En 2012, des soucis familiaux le conduisent à une vraie remise en question. Il veut même tout quitter, mais la boxe anglaise qu’il pratique assidûment lui apprend à se relever, comme lors de ses combats en catégorie poids lourds, car c’est à ce prix-là qu’il pourra poursuivre son rêve. Il décide d’investir dans la Bristonomie avec l’ouverture de l’AG Saint Germain. “Evidemment, AG voulait dire Atelier Gourmand, Art de la Gastronomie… libre à chacun de l’interpréter comme il l’entend, car je n’assumais toujours pas mes initiales.” Une cuisine gastronomique de bistrot, avec une influence italienne et japonaise. Et le succès est là. Le Chef prend confiance, et ouvre un autre établissement : AG Les Halles ; et là, pour la première fois, il présente une brioche au zaatar, au summac et à l’huile d’olive pour accompagner les plats, “ce seul clin d’œil à mon enfance”. Immédiatement, c’est l’engouement du public et des médias, et un vrai tournant s’opère dans sa carrière. Tout le monde voulait connaître mon histoire, avec mes 18 ans de métier en autodidacte et ma passion pour la cuisine française. Et plus j’en parlais, plus j’avais le désir de faire enfin une cuisine qui me ressemble, et qui me réconcilie avec mon passé et mes origines.

Une cuisine signée Alan

Le Chef Akrame Benallal va le lui permettre. C’est un ami de longue date et j‘étais venu manger dans son restaurant étoilé du quartier de l’Etoile.” Aussi, quand il décide de déménager, Alan Geaam lui propose de racheter les murs. C’est le buzz total grâce à la personnalité très médiatique du Chef algérien. “Tout le monde voulait découvrir la cuisine du nouveau Chef qui a racheté le restaurant d’Akrame.” Alan va alors écouter son cœur, et proposer enfin une cuisine qui parle de lui, et qui raconte son histoire : celle de son amour de la gastronomie française, avec des touches d’influence libanaise, “en hommage à ma tendre mère qui m’a donné envie de faire ce métier.” Le restaurant ouvre ses portes en mars 2017, et tout le monde y accourt. Une table émouvante, entre deux cultures, avec une créativité et une audace permanente pour revisiter des recettes traditionnelles et créer de nouvelles saveurs. En février dernier, c’est aussi la consécration et son restaurant décroche une étoile au guide Michelin. “Un si beau rêve qui se réalise et m’encourage à faire encore mieux tous les jours, en restant ce que je suis, ambitieux mais les pieds sur terre !

Courage et détermination, talent et humilité, constance et authenticité, telles sont les qualités du Chef Alan Geaam qui relève de la lumière du jour, du plaisir.
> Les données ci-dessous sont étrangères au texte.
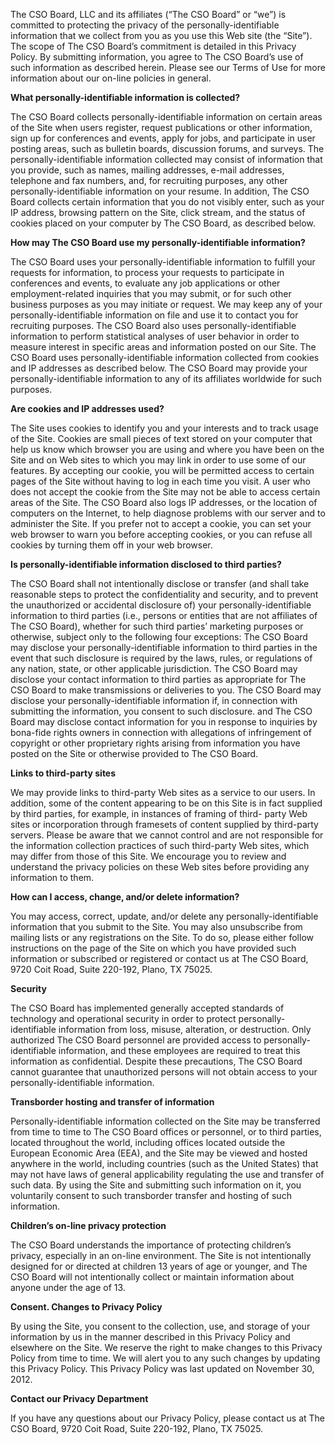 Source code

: The CSO Board, LLC and its affiliates (“The CSO Board” or “we”) is committed to protecting the privacy of the personally-identifiable information that we collect from you as you use this Web site (the “Site”). The scope of The CSO Board’s commitment is detailed in this Privacy Policy. By submitting information, you agree to The CSO Board’s use of such information as described herein. Please see our Terms of Use for more information about our on-line policies in general.

**What personally-identifiable information is collected?**

The CSO Board collects personally-identifiable information on certain areas of the Site when users register, request publications or other information, sign up for conferences and events, apply for jobs, and participate in user posting areas, such as bulletin boards, discussion forums, and surveys. The personally-identifiable information collected may consist of information that you provide, such as names, mailing addresses, e-mail addresses, telephone and fax numbers, and, for recruiting purposes, any other personally-identifiable information on your resume. In addition, The CSO Board collects certain information that you do not visibly enter, such as your IP address, browsing pattern on the Site, click stream, and the status of cookies placed on your computer by The CSO Board, as described below.

**How may The CSO Board use my personally-identifiable information?**

The CSO Board uses your personally-identifiable information to fulfill your requests for information, to process your requests to participate in conferences and events, to evaluate any job applications or other employment-related inquiries that you may submit, or for such other business purposes as you may initiate or request. We may keep any of your personally-identifiable information on file and use it to contact you for recruiting purposes. The CSO Board also uses personally-identifiable information to perform statistical analyses of user behavior in order to measure interest in specific areas and information posted on our Site. The CSO Board uses personally-identifiable information collected from cookies and IP addresses as described below. The CSO Board may provide your personally-identifiable information to any of its affiliates worldwide for such purposes.

**Are cookies and IP addresses used?**

The Site uses cookies to identify you and your interests and to track usage of the Site. Cookies are small pieces of text stored on your computer that help us know which browser you are using and where you have been on the Site and on Web sites to which you may link in order to use some of our features. By accepting our cookie, you will be permitted access to certain pages of the Site without having to log in each time you visit. A user who does not accept the cookie from the Site may not be able to access certain areas of the Site. The CSO Board also logs IP addresses, or the location of computers on the Internet, to help diagnose problems with our server and to administer the Site. If you prefer not to accept a cookie, you can set your web browser to warn you before accepting cookies, or you can refuse all cookies by turning them off in your web browser.

**Is personally-identifiable information disclosed to third parties?**

The CSO Board shall not intentionally disclose or transfer (and shall take reasonable steps to protect the confidentiality and security, and to prevent the unauthorized or accidental disclosure of) your personally-identifiable information to third parties (i.e., persons or entities that are not affiliates of The CSO Board), whether for such third parties’ marketing purposes or otherwise, subject only to the following four exceptions: The CSO Board may disclose your personally-identifiable information to third parties in the event that such disclosure is required by the laws, rules, or regulations of any nation, state, or other applicable jurisdiction. The CSO Board may disclose your contact information to third parties as appropriate for The CSO Board to make transmissions or deliveries to you. The CSO Board may disclose your personally-identifiable information if, in connection with submitting the information, you consent to such disclosure. and The CSO Board may disclose contact information for you in response to inquiries by bona-fide rights owners in connection with allegations of infringement of copyright or other proprietary rights arising from information you have posted on the Site or otherwise provided to The CSO Board.

**Links to third-party sites**

We may provide links to third-party Web sites as a service to our users. In addition, some of the content appearing to be on this Site is in fact supplied by third parties, for example, in instances of framing of third- party Web sites or incorporation through framesets of content supplied by third-party servers. Please be aware that we cannot control and are not responsible for the information collection practices of such third-party Web sites, which may differ from those of this Site. We encourage you to review and understand the privacy policies on these Web sites before providing any information to them.

**How can I access, change, and/or delete information?**

You may access, correct, update, and/or delete any personally-identifiable information that you submit to the Site. You may also unsubscribe from mailing lists or any registrations on the Site. To do so, please either follow instructions on the page of the Site on which you have provided such information or subscribed or registered or contact us at The CSO Board, 9720 Coit Road, Suite 220-192, Plano, TX 75025.

**Security**

The CSO Board has implemented generally accepted standards of technology and operational security in order to protect personally-identifiable information from loss, misuse, alteration, or destruction. Only authorized The CSO Board personnel are provided access to personally-identifiable information, and these employees are required to treat this information as confidential. Despite these precautions, The CSO Board cannot guarantee that unauthorized persons will not obtain access to your personally-identifiable information.

**Transborder hosting and transfer of information**

Personally-identifiable information collected on the Site may be transferred from time to time to The CSO Board offices or personnel, or to third parties, located throughout the world, including offices located outside the European Economic Area (EEA), and the Site may be viewed and hosted anywhere in the world, including countries (such as the United States) that may not have laws of general applicability regulating the use and transfer of such data. By using the Site and submitting such information on it, you voluntarily consent to such transborder transfer and hosting of such information.

**Children’s on-line privacy protection**

The CSO Board understands the importance of protecting children’s privacy, especially in an on-line environment. The Site is not intentionally designed for or directed at children 13 years of age or younger, and The CSO Board will not intentionally collect or maintain information about anyone under the age of 13.

**Consent. Changes to Privacy Policy**

By using the Site, you consent to the collection, use, and storage of your information by us in the manner described in this Privacy Policy and elsewhere on the Site. We reserve the right to make changes to this Privacy Policy from time to time. We will alert you to any such changes by updating this Privacy Policy. This Privacy Policy was last updated on November 30, 2012.

**Contact our Privacy Department**

If you have any questions about our Privacy Policy, please contact us at The CSO Board, 9720 Coit Road, Suite 220-192, Plano, TX 75025.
Tel un boxeur alchimiste, il mêle aujourd’hui en cuisine, dans un jeu hardi et serein, le meilleur de toute son histoire : la générosité et le romantisme de sa mère, le sang-froid et l’agilité de son père, puis la richesse culinaire du Liban, pays du lait et du miel, qu’il associe si bien à la gastronomie française, dont il est tombé amoureux pour de vrai. Un mariage d’amour qui donne une cuisine qui lui ressemble : attachante, généreuse et toute en finesse.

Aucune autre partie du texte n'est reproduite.